Lemma 4 suggests that, in order to compute a partial solution of \({\mathcal {I}}_i\) for each \(i \in \{0,\ldots ,n\}\), it suffices to guess a quadruple \((i, r, \ell , k^\prime )\) of integers that is compatible with \({\mathcal {S}}^*\) and find \({\mathcal {S}}\) such that \(|H({\mathcal {I}}_{i,\ell }{;}{\mathcal {S}})|\) is the maximum among all subsets \({\mathcal {S}} \subseteq {\mathcal {I}}_{i, \ell }{\setminus } \{I_0, I_r, I_{\ell }\}\) that satisfies \(\overrightarrow{{\mathcal {I}}_{r}}\subseteq {\mathcal {S}}\) and \(|{\mathcal {S}}| = k^\prime \).

4.1 Algorithm

Our algorithm employs the following main function \(f({\mathcal {I}}_{i,\ell }{;} r, k^\prime )\) and the subfunction \(f_\textrm{max}({\mathcal {I}}_{i,\ell }{;} k^\prime )\), where \(i,r, \ell \), and \(k^\prime \) are integers such that \(0\le i<\ell \le n+1\), \(\max \{0, i-k^\prime \}\le r\le i\), and \(0\le k^\prime \le k\);

  • \(f({\mathcal {I}}_{i,\ell }{;} r, k^\prime )\) returns the maximum of \(|H({\mathcal {I}}_{i,\ell }{;}{\mathcal {S}})|\) among all subsets \({\mathcal {S}}\subseteq {\mathcal {I}}_{i,\ell } {\setminus } \{I_0,I_r, I_\ell \}\) such that \(\overrightarrow{{\mathcal {I}}_{r}}\subseteq {\mathcal {S}}\) and \(|{\mathcal {S}}| = k^\prime \);

  • \(f_\textrm{max}({\mathcal {I}}_{i,\ell }{;} k^\prime )\) returns the maximum of \(|H({\mathcal {I}}_{i,\ell }{;}{\mathcal {S}})|\) among all subsets \({\mathcal {S}} \subseteq {\mathcal {I}}_{i,\ell }{\setminus } \{I_0,I_{\ell } \}\) such that \(|{\mathcal {S}}| = k^\prime \).

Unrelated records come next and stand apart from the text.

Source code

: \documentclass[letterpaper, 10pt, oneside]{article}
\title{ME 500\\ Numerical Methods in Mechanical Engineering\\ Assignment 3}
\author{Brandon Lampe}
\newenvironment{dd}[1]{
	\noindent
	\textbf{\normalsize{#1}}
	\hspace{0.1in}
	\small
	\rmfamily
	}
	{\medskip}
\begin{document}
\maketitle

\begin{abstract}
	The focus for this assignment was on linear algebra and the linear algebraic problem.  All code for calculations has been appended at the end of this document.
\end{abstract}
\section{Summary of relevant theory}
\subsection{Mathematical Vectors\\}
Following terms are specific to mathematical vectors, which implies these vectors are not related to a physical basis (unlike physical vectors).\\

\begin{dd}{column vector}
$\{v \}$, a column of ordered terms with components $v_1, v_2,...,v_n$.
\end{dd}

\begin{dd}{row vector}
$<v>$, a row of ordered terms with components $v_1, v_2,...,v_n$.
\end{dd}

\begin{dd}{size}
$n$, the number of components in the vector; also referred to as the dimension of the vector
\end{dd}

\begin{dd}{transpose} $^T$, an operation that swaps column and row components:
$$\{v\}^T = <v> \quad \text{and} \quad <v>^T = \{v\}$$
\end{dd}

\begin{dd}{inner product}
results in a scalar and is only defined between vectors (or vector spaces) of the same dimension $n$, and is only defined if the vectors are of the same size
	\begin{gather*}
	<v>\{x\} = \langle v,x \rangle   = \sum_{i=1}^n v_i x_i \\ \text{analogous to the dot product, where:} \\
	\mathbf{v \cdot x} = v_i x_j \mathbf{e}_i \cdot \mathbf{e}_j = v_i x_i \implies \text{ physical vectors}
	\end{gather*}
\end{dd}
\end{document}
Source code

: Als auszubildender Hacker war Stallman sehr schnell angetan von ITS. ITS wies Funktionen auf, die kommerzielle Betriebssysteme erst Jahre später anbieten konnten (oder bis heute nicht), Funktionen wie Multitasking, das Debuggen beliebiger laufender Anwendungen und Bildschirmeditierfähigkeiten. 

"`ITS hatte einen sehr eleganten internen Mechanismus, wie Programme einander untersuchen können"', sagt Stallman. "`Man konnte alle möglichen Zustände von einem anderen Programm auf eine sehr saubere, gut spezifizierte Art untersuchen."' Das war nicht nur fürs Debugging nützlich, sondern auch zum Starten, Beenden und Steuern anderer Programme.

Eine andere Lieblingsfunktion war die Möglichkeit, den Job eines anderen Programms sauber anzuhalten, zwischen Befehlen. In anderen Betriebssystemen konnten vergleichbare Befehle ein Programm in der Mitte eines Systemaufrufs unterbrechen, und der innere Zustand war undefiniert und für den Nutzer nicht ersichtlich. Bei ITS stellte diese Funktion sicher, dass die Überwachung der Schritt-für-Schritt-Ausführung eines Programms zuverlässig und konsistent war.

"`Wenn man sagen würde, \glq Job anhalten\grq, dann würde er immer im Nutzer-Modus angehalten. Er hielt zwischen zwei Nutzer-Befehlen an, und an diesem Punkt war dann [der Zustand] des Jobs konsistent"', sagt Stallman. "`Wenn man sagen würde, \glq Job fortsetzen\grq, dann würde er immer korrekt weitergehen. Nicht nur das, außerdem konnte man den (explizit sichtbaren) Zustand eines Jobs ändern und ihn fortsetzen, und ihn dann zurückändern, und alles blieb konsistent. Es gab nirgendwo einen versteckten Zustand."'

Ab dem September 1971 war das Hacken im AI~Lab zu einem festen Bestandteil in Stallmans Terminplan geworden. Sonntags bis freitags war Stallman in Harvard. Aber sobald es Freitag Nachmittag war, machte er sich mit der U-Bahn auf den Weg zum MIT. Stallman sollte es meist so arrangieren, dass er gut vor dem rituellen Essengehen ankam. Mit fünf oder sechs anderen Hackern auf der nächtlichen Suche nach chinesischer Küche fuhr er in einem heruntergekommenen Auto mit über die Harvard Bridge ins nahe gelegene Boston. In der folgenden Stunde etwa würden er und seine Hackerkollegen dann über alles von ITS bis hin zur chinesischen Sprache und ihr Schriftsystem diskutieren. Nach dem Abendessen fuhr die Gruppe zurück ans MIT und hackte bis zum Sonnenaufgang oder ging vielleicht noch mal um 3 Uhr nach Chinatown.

We let \(f({\mathcal {I}}_{i,\ell }{;} r, k^\prime ) = -\infty \) and \(f_\textrm{max}({\mathcal {I}}_{i,\ell }{;} k^\prime ) = -\infty \) if there exists no subset \({\mathcal {S}}\) that satisfies all the prescribed conditions for \(f\) and \(f_\textrm{max}\), respectively. We remark that the integer \(r\) must be at least \(i-k^\prime \); otherwise it implies \(|{\mathcal {S}}| > k^\prime \) and violates the condition \(|{\mathcal {S}}| = k^\prime \). We will compute values \(f({\mathcal {I}}_{i,\ell }{;} r, k^\prime )\) and \(f_\textrm{max}({\mathcal {I}}_{i,\ell }{;} k^\prime )\) by means of dynamic programming in accordance with the lexicographical order of a quadruple \((i, r, \ell , k^\prime )\). We lastly obtain the value \(f_\textrm{max}({\mathcal {I}}_{n,n+1}{;} k)\), which is the maximum size of \(H({\mathcal {I}}{;}{\mathcal {S}})\) such that \({\mathcal {S}}\subseteq {\mathcal {I}}\setminus \{I_0,I_{n+1}\}\) and \(|{\mathcal {S}}| = k\).

For each triple \((i,\ell , k^\prime )\) of integers, it is easy to see that \(f_\textrm{max}({\mathcal {I}}_{i,\ell }{;} k^\prime )\) is obtained as follows:

$$\begin{aligned} f_\textrm{max}({\mathcal {I}}_{i,\ell }{;} k^\prime ) = \max _{\max \{0, i-k^\prime \}\le r\le i} f({\mathcal {I}}_{i,\ell }{;} r, k^\prime ). \end{aligned}$$

We compute \(f({\mathcal {I}}_{i,\ell }{;} r, k^\prime )\) by dividing two cases (i) \(r< i\) and (ii) \(r= i\).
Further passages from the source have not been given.